▸ **EXERCISE GOAL**
Scan the records below for the string "begin" and return every line where it appears.

========================

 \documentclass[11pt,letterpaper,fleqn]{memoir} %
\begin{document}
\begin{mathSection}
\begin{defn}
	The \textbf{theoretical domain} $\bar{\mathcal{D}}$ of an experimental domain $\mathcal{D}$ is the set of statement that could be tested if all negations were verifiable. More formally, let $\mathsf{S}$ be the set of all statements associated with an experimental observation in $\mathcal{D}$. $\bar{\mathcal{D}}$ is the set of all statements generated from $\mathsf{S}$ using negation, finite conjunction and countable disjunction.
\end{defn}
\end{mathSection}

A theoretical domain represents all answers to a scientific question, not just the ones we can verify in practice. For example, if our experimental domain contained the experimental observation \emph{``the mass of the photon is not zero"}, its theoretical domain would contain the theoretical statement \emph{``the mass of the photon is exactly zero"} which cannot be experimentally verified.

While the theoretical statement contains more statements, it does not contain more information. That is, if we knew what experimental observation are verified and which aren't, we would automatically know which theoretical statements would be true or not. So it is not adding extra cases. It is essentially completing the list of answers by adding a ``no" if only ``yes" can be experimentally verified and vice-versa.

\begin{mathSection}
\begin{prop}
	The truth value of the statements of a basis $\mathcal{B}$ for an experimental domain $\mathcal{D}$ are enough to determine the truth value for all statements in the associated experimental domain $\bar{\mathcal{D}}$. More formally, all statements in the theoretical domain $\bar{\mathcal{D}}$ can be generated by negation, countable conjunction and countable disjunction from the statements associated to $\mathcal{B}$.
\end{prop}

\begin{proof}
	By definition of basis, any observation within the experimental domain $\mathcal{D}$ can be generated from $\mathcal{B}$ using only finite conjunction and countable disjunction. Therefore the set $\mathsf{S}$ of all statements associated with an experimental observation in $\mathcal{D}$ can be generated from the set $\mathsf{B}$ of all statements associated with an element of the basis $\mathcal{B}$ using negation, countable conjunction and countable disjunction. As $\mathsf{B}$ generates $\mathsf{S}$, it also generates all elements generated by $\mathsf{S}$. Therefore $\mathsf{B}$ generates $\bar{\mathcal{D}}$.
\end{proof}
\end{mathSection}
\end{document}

========================

▸ **WRITTEN RESPONSE**
\begin{document}
\begin{mathSection}
\begin{defn}
\begin{mathSection}
\begin{prop}
\begin{proof}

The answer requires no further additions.